Having been pelted with one or the other several times now during this horrible winter … can anyone tell me which is which?
I am not a weatherman, but a northeasterner. . .
So far as I know, freezing rain is liquid until it hits a surface and then freezes, while sleet it little pellets of ice before it hits the ground.
Sleet begins its fall from the clouds as rain, with the droplets freezing on the way down as they pass through colder air - that gives you those little round pellets. Freezing rain falls all the way as rain, but freezes upon contact with a cold surface, like a roadway… contributing to the joy that is black ice.
is little pellets.
Sorry, my brain was frozen.
Dang, too slow.
What about hail?
I’m no meteorologist, but according to this site freezing rain occurs when snowflakes passing through a warm layer of air melt before they hit the ground, then pass again through another, very thin, cold layer of air and become supercooled. When the supercooled liquid drops hit the ground, they instantly freeze. Sleet happens when the falling snowflakes melt, then pass through a deep enough layer of cold air to re-freeze solid before they land, becoming round ice pellets that bounce when they hit the ground.
Its a race between sunfish and me.
With hail, the pellets keep getting blown upward in updrafts, at which time they get recoated with freezing water, getting larger and larger each time.

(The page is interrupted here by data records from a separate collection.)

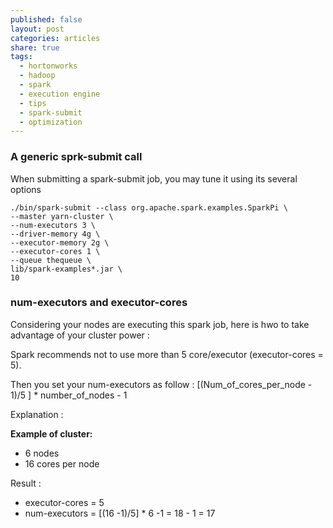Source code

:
 ```yaml
---
published: false
layout: post
categories: articles
share: true
tags:
  - hortonworks
  - hadoop
  - spark
  - execution engine
  - tips
  - spark-submit
  - optimization
---
```


### A generic sprk-submit call

When submitting a spark-submit job, you may tune it using its several options

```shell
./bin/spark-submit --class org.apache.spark.examples.SparkPi \
--master yarn-cluster \
--num-executors 3 \
--driver-memory 4g \
--executor-memory 2g \
--executor-cores 1 \
--queue thequeue \
lib/spark-examples*.jar \
10
```

### num-executors and executor-cores

Considering your nodes are executing this spark job, here is hwo to take advantage of your cluster power : 

Spark recommends not to use more than 5 core/executor (executor-cores = 5). 

Then you set your num-executors as follow : 
[(Num_of_cores_per_node - 1)/5 ] * number_of_nodes - 1

Explanation : 

**Example of cluster:**
- 6 nodes
- 16 cores per node 

Result : 
- executor-cores = 5
- num-executors = [(16 -1)/5] * 6 -1 = 18 - 1 = 17


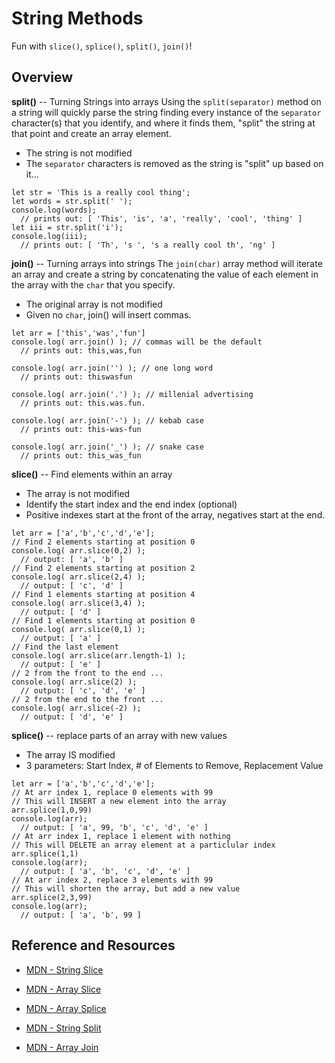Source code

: # String Methods

Fun with `slice()`, `splice()`, `split()`, `join()`!

## Overview

**split()** -- Turning Strings into arrays
Using the `split(separator)` method on a string will quickly parse the string finding every instance of the `separator` character(s) that you identify, and where it finds them, "split" the string at that point and create an array element.
- The string is not modified
- The `separator` characters is removed as the string is "split" up based on it...

```
let str = 'This is a really cool thing';
let words = str.split(' ');
console.log(words);
  // prints out: [ 'This', 'is', 'a', 'really', 'cool', 'thing' ]
let iii = str.split('i');
console.log(iii);
  // prints out: [ 'Th', 's ', 's a really cool th', 'ng' ]
```


**join()** -- Turning arrays into strings
The `join(char)` array method will iterate an array and create a string by concatenating the value of each element in the array with the `char` that you specify.
- The original array is not modified
- Given no `char`, join() will insert commas.

```
let arr = ['this','was','fun']
console.log( arr.join() ); // commas will be the default
  // prints out: this,was,fun

console.log( arr.join('') ); // one long word
  // prints out: thiswasfun

console.log( arr.join('.') ); // millenial advertising
  // prints out: this.was.fun.

console.log( arr.join('-') ); // kebab case
  // prints out: this-was-fun

console.log( arr.join('_') ); // snake case
  // prints out: this_was_fun
```


**slice()** -- Find elements within an array
- The array is not modified
- Identify the start index and the end index (optional)
- Positive indexes start at the front of the array, negatives start at the end.

```
let arr = ['a','b','c','d','e'];
// Find 2 elements starting at position 0
console.log( arr.slice(0,2) );
  // output: [ 'a', 'b' ]
// Find 2 elements starting at position 2
console.log( arr.slice(2,4) );
  // output: [ 'c', 'd' ]
// Find 1 elements starting at position 4
console.log( arr.slice(3,4) );
  // output: [ 'd' ]
// Find 1 elements starting at position 0
console.log( arr.slice(0,1) );
  // output: [ 'a' ]
// Find the last element
console.log( arr.slice(arr.length-1) );
  // output: [ 'e' ]
// 2 from the front to the end ...
console.log( arr.slice(2) );
  // output: [ 'c', 'd', 'e' ]
// 2 from the end to the front ...
console.log( arr.slice(-2) );
  // output: [ 'd', 'e' ]
```


**splice()** -- replace parts of an array with new values
- The array IS modified
- 3 parameters: Start Index, # of Elements to Remove, Replacement Value

```
let arr = ['a','b','c','d','e'];
// At arr index 1, replace 0 elements with 99
// This will INSERT a new element into the array
arr.splice(1,0,99)
console.log(arr);
  // output: [ 'a', 99, 'b', 'c', 'd', 'e' ]
// At arr index 1, replace 1 element with nothing
// This will DELETE an array element at a particlular index
arr.splice(1,1)
console.log(arr);
  // output: [ 'a', 'b', 'c', 'd', 'e' ]
// At arr index 2, replace 3 elements with 99
// This will shorten the array, but add a new value
arr.splice(2,3,99)
console.log(arr);
  // output: [ 'a', 'b', 99 ]
```


## Reference and Resources
* [MDN - String Slice](https://developer.mozilla.org/en-US/docs/Web/JavaScript/Reference/Global_Objects/String/slice)
* [MDN - Array Slice](https://developer.mozilla.org/en-US/docs/Web/JavaScript/Reference/Global_Objects/Array/slice)
* [MDN - Array Splice](https://developer.mozilla.org/en-US/docs/Web/JavaScript/Reference/Global_Objects/Array/splice)

* [MDN - String Split](https://developer.mozilla.org/en-US/docs/Web/JavaScript/Reference/Global_Objects/String/split)
* [MDN - Array Join](https://developer.mozilla.org/en-US/docs/Web/JavaScript/Reference/Global_Objects/Array/join)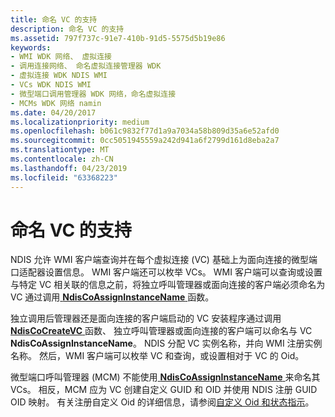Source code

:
 ```yaml
---
title: 命名 VC 的支持
description: 命名 VC 的支持
ms.assetid: 797f737c-91e7-410b-91d5-5575d5b19e86
keywords:
- WMI WDK 网络、 虚拟连接
- 调用连接网络、 命名虚拟连接管理器 WDK
- 虚拟连接 WDK NDIS WMI
- VCs WDK NDIS WMI
- 微型端口调用管理器 WDK 网络，命名虚拟连接
- MCMs WDK 网络 namin
ms.date: 04/20/2017
ms.localizationpriority: medium
ms.openlocfilehash: b061c9832f77d1a9a7034a58b809d35a6e52afd0
ms.sourcegitcommit: 0cc5051945559a242d941a6f2799d161d8eba2a7
ms.translationtype: MT
ms.contentlocale: zh-CN
ms.lasthandoff: 04/23/2019
ms.locfileid: "63368223"
---
```

# <a name="support-for-named-vcs"></a>命名 VC 的支持





NDIS 允许 WMI 客户端查询并在每个虚拟连接 (VC) 基础上为面向连接的微型端口适配器设置信息。 WMI 客户端还可以枚举 VCs。 WMI 客户端可以查询或设置与特定 VC 相关联的信息之前，将独立呼叫管理器或面向连接的客户端必须命名为 VC 通过调用[ **NdisCoAssignInstanceName** ](https://msdn.microsoft.com/library/windows/hardware/ff561692)函数。

独立调用后管理器还是面向连接的客户端启动的 VC 安装程序通过调用[ **NdisCoCreateVC** ](https://msdn.microsoft.com/library/windows/hardware/ff561696)函数、 独立呼叫管理器或面向连接的客户端可以命名与 VC **NdisCoAssignInstanceName**。 NDIS 分配 VC 实例名称，并向 WMI 注册实例名称。 然后，WMI 客户端可以枚举 VC 和查询，或设置相对于 VC 的 Oid。

微型端口呼叫管理器 (MCM) 不能使用[ **NdisCoAssignInstanceName** ](https://msdn.microsoft.com/library/windows/hardware/ff561692)来命名其 VCs。 相反，MCM 应为 VC 创建自定义 GUID 和 OID 并使用 NDIS 注册 GUID OID 映射。 有关注册自定义 Oid 的详细信息，请参阅[自定义 Oid 和状态指示](customized-oids-and-status-indications.md)。

 

 





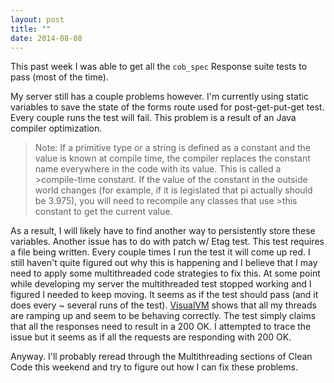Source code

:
 ```yaml
---
layout: post
title: ""
date: 2014-08-08
---
```


This past week I was able to get all the `cob_spec` Response suite tests to pass (most of the time). 

My server still has a couple problems however. I'm currently using static variables to save the state of the forms route used for post-get-put-get test. Every couple runs the test will fail. This problem is a result of an Java compiler optimization.

>Note: If a primitive type or a string is defined as a constant and the value is known at compile time, the compiler replaces the constant name everywhere in the code with its value. This is called a >compile-time constant. If the value of the constant in the outside world changes (for example, if it is legislated that pi actually should be 3.975), you will need to recompile any classes that use >this constant to get the current value. 

As a result, I will likely have to find another way to persistently store these variables. Another issue has to do with patch w/ Etag test. This test requires a file being written. Every couple times I run the test it will come up red. I still haven't quite figured out why this is happening and I believe that I may need to apply some multithreaded code strategies to fix this. At some point while developing my server the multithreaded test stopped working and I figured I needed to keep moving. It seems as if the test should pass (and it does every ~ several runs of the test). [VisualVM][VVM] shows that all my threads are ramping up and seem to be behaving correctly. The test simply claims that all the responses need to result in a 200 OK. I attempted to trace the issue but it seems as if all the requests are responding with 200 OK. 

Anyway. I'll probably reread through the Multithreading sections of Clean Code this weekend and try to figure out how I can fix these problems.

[VVM]: http://visualvm.java.net/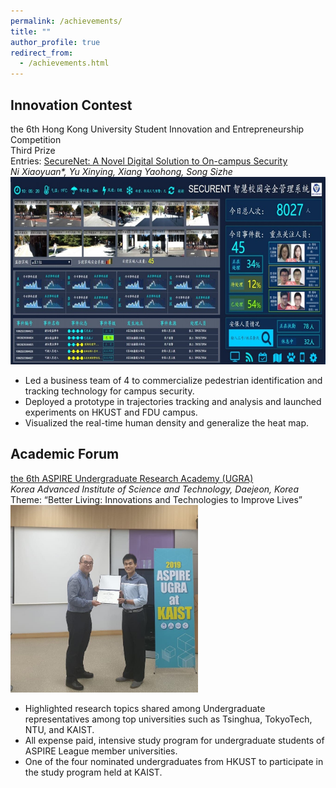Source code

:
 ```yaml
---
permalink: /achievements/
title: ""
author_profile: true
redirect_from:
  - /achievements.html
---
```


## Innovation Contest

the 6th Hong Kong University Student Innovation and Entrepreneurship Competition<br>
Third Prize<br>
Entries: [SecureNet: A Novel Digital Solution to On-campus Security](\files\EP017_BP.pdf)<br>
*Ni Xiaoyuan\*, Yu Xinying, Xiang Yaohong, Song Sizhe*
<br><img src = "\images\Demopage.png"
    alt = "SecureNet Demo Page"
    height = "300" a=""
    />

- Led a business team of 4 to commercialize pedestrian identification and tracking technology for campus security.
- Deployed a prototype in trajectories tracking and analysis and launched experiments on HKUST and FDU campus.
- Visualized the real-time human density and generalize the heat map.

## Academic Forum

[the 6th ASPIRE Undergraduate Research Academy (UGRA)](http://www.ipo.titech.ac.jp/aspire/2019_ASPIRE_UGRA_report.pdf)
<br>*Korea Advanced Institute of Science and Technology, Daejeon, Korea*
<br>Theme: “Better Living: Innovations and Technologies to Improve Lives”
<br><img src = "\images\KAIST.jpg"
    alt = "KAIST Forum Photo"
    width = "300" a=""
    />

- Highlighted research topics shared among Undergraduate representatives among top universities such as Tsinghua, TokyoTech, NTU, and KAIST.
- All expense paid, intensive study program for undergraduate students of ASPIRE League member universities.
- One of the four nominated undergraduates from HKUST to participate in the study program held at KAIST.


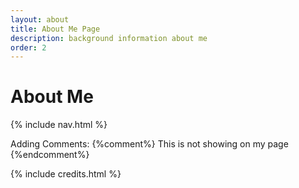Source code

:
 ```yaml
---
layout: about
title: About Me Page
description: background information about me 
order: 2 
---
```


# About Me 

{% include nav.html %}

Adding Comments: {%comment%} This is not showing on my page {%endcomment%}

{% include credits.html %}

Hail is a different creature.
During storms with strong updrafts, droplets of water may begin to fall from a cloud only to be blown up to high, colder altitudes, where the droplets freeze. The frozen droplets fall again into warmer levels where they become covered with moisture, only to be blown higher again by the updrafts where the new coating of moisture then also freezes. Essentially, this process gets repeated and the frozen droplet gets bigger and bigger until it is too heavy to be lifted any more by the updrafts, and it falls as hail.
Very strong storms like tornados have powerful updrafts that can continue the accretion/freezing cycle for a long time, producing the baseball-sized hail that makes the news. If you were to slice on of these large pieces of hail open, you would be able to see the concentric layers of ice.
Waaah, no fair, VernWinterbottom - the board wouldn’t let me post!
So, if I’m understanding correctly, if freezing rain hits your skin, it will still be liquid, but sleet will be solid?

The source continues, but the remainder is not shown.